* EXERCISE OBJECTIVE:
Search the data for the string "performance" and copy each line where it turns up.

* RECORDS SUPPLIED:
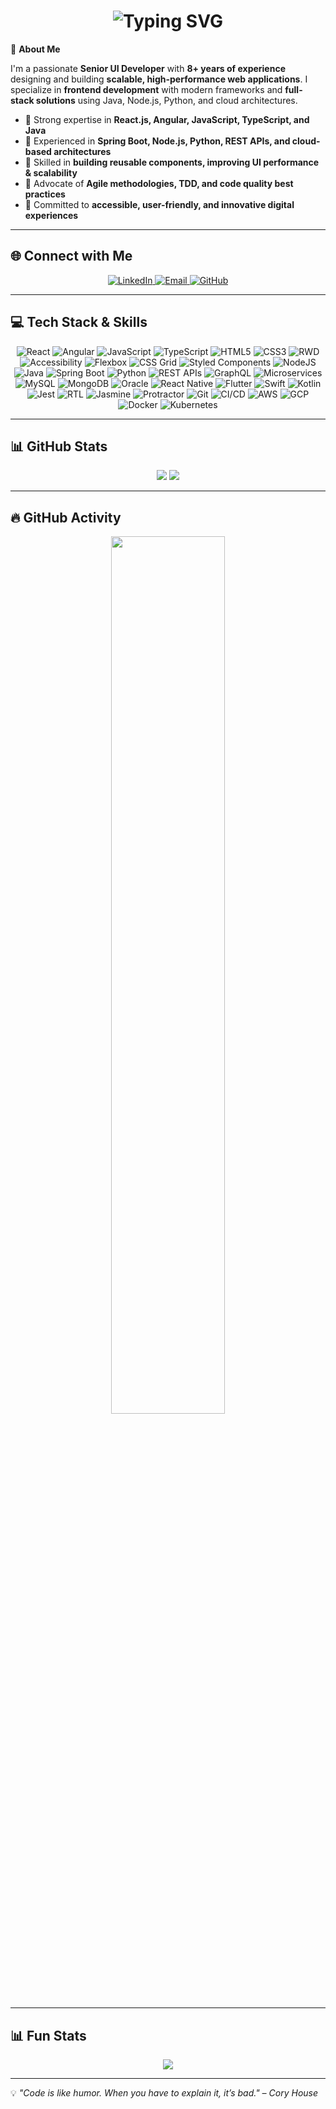 <h1 align="center">
  <img src="https://readme-typing-svg.herokuapp.com?font=Fira+Code&weight=600&size=22&pause=1000&color=36BCF7&center=true&vCenter=true&width=435&lines=Hi%2C+I'm+Mounika!;Senior+UI+Developer" alt="Typing SVG" />
</h1>

🚀 **About Me**  

I'm a passionate **Senior UI Developer** with **8+ years of experience** designing and building **scalable, high-performance web applications**. I specialize in **frontend development** with modern frameworks and **full-stack solutions** using Java, Node.js, Python, and cloud architectures.  

- 🔹 Strong expertise in **React.js, Angular, JavaScript, TypeScript, and Java**  
- 🔹 Experienced in **Spring Boot, Node.js, Python, REST APIs, and cloud-based architectures**  
- 🔹 Skilled in **building reusable components, improving UI performance & scalability**  
- 🔹 Advocate of **Agile methodologies, TDD, and code quality best practices**  
- 🔹 Committed to **accessible, user-friendly, and innovative digital experiences**  

---

## 🌐 Connect with Me
<p align="center">
  <a href="https://www.linkedin.com/in/mounika-u/">
    <img src="https://img.shields.io/badge/LinkedIn-%230077B5.svg?logo=linkedin&logoColor=white" alt="LinkedIn" />
  </a>
  <a href="mailto:mounikaw09@gmail.com">
    <img src="https://img.shields.io/badge/Email-D14836?logo=gmail&logoColor=white" alt="Email" />
  </a>
  <a href="https://github.com/mounika1507">
    <img src="https://img.shields.io/badge/GitHub-181717.svg?logo=github&logoColor=white" alt="GitHub" />
  </a>
</p>

---

## 💻 Tech Stack & Skills

<p align="center">
  <!-- Frontend -->
  <img src="https://img.shields.io/badge/React-%2361DAFB.svg?style=for-the-badge&logo=react&logoColor=white" alt="React" />
  <img src="https://img.shields.io/badge/Angular-%23DD0031.svg?style=for-the-badge&logo=angular&logoColor=white" alt="Angular" />
  <img src="https://img.shields.io/badge/JavaScript-%23F7DF1E.svg?style=for-the-badge&logo=javascript&logoColor=black" alt="JavaScript" />
  <img src="https://img.shields.io/badge/TypeScript-%23007ACC.svg?style=for-the-badge&logo=typescript&logoColor=white" alt="TypeScript" />
  <img src="https://img.shields.io/badge/HTML5-E34F26?style=for-the-badge&logo=html5&logoColor=white" alt="HTML5" />
  <img src="https://img.shields.io/badge/CSS3-1572B6?style=for-the-badge&logo=css3&logoColor=white" alt="CSS3" />
  <img src="https://img.shields.io/badge/Responsive%20Web%20Design-F7DF1E?style=for-the-badge&logo=css3&logoColor=white" alt="RWD" />
  <img src="https://img.shields.io/badge/Accessibility-WCAG2.2-%23007ACC?style=for-the-badge" alt="Accessibility" />
  <img src="https://img.shields.io/badge/Flexbox-%23323330?style=for-the-badge&logo=css3&logoColor=white" alt="Flexbox" />
  <img src="https://img.shields.io/badge/CSS%20Grid-%23323330?style=for-the-badge&logo=css3&logoColor=white" alt="CSS Grid" />
  <img src="https://img.shields.io/badge/Styled%20Components-%23DB7093?style=for-the-badge" alt="Styled Components" />

  <!-- Backend -->
  <img src="https://img.shields.io/badge/Node.js-6DA55F?style=for-the-badge&logo=node.js&logoColor=white" alt="NodeJS" />
  <img src="https://img.shields.io/badge/Java-%23ED8B00.svg?style=for-the-badge&logo=openjdk&logoColor=white" alt="Java" />
  <img src="https://img.shields.io/badge/SpringBoot-%236DB33F.svg?style=for-the-badge&logo=springboot&logoColor=white" alt="Spring Boot" />
  <img src="https://img.shields.io/badge/Python-3776AB?style=for-the-badge&logo=python&logoColor=white" alt="Python" />
  <img src="https://img.shields.io/badge/REST%20APIs-6DB33F?style=for-the-badge" alt="REST APIs" />
  <img src="https://img.shields.io/badge/GraphQL-E10098?style=for-the-badge&logo=graphql&logoColor=white" alt="GraphQL" />
  <img src="https://img.shields.io/badge/Microservices-%236DB33F?style=for-the-badge" alt="Microservices" />

  <!-- Databases -->
  <img src="https://img.shields.io/badge/MySQL-4479A1.svg?style=for-the-badge&logo=mysql&logoColor=white" alt="MySQL" />
  <img src="https://img.shields.io/badge/MongoDB-%234ea94b.svg?style=for-the-badge&logo=mongodb&logoColor=white" alt="MongoDB" />
  <img src="https://img.shields.io/badge/Oracle-F80000?style=for-the-badge&logo=oracle&logoColor=white" alt="Oracle" />

  <!-- Mobile & App Development -->
  <img src="https://img.shields.io/badge/React%20Native-%2361DAFB?style=for-the-badge&logo=react&logoColor=white" alt="React Native" />
  <img src="https://img.shields.io/badge/Flutter-%2302569B?style=for-the-badge&logo=flutter&logoColor=white" alt="Flutter" />
  <img src="https://img.shields.io/badge/Swift-%23F05138?style=for-the-badge&logo=swift&logoColor=white" alt="Swift" />
  <img src="https://img.shields.io/badge/Kotlin-%23A97BFF?style=for-the-badge&logo=kotlin&logoColor=white" alt="Kotlin" />

  <!-- Testing & DevOps -->
  <img src="https://img.shields.io/badge/Jest-C21325?style=for-the-badge&logo=jest&logoColor=white" alt="Jest" />
  <img src="https://img.shields.io/badge/React%20Testing%20Library-E33332?style=for-the-badge&logo=testing-library&logoColor=white" alt="RTL" />
  <img src="https://img.shields.io/badge/Jasmine-8A4182?style=for-the-badge&logo=jasmine&logoColor=white" alt="Jasmine" />
  <img src="https://img.shields.io/badge/Protractor-%23000000?style=for-the-badge" alt="Protractor" />
  <img src="https://img.shields.io/badge/Git-%23F05033.svg?style=for-the-badge&logo=git&logoColor=white" alt="Git" />
  <img src="https://img.shields.io/badge/CI%2FCD-%23007ACC?style=for-the-badge" alt="CI/CD" />

  <!-- Cloud -->
  <img src="https://img.shields.io/badge/AWS-F7A600?style=for-the-badge&logo=amazon-aws&logoColor=white" alt="AWS" />
  <img src="https://img.shields.io/badge/GCP-%2300BFA5?style=for-the-badge&logo=googlecloud&logoColor=white" alt="GCP" />
  <img src="https://img.shields.io/badge/Docker-%230db7ed?style=for-the-badge&logo=docker&logoColor=white" alt="Docker" />
  <img src="https://img.shields.io/badge/Kubernetes-%232496ED?style=for-the-badge&logo=kubernetes&logoColor=white" alt="Kubernetes" />
</p>

---

## 📊 GitHub Stats
<p align="center">
  <img src="https://github-readme-stats.vercel.app/api?username=mounika1507&theme=blue-green&hide_border=false&include_all_commits=true&count_private=true" />
  <img src="https://nirzak-streak-stats.vercel.app/?user=mounika1507&theme=blue-green&hide_border=false" />
</p>

---

## 🔥 GitHub Activity
<p align="center">
  <img src="https://github-readme-activity-graph.vercel.app/graph?username=mounika1507&theme=github-dark&hide_border=true&area=true&height=200" width="60%" />
</p>

---

## 📊 Fun Stats
<p align="center">
  <img src="https://komarev.com/ghpvc/?username=mounika1507&color=blue&style=flat-square&label=Profile+Views" />
</p>

---

💡 _"Code is like humor. When you have to explain it, it’s bad." – Cory House_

* RESULT BELOW:
I'm a passionate **Senior UI Developer** with **8+ years of experience** designing and building **scalable, high-performance web applications**. I specialize in **frontend development** with modern frameworks and **full-stack solutions** using Java, Node.js, Python, and cloud architectures.  
- 🔹 Skilled in **building reusable components, improving UI performance & scalability**  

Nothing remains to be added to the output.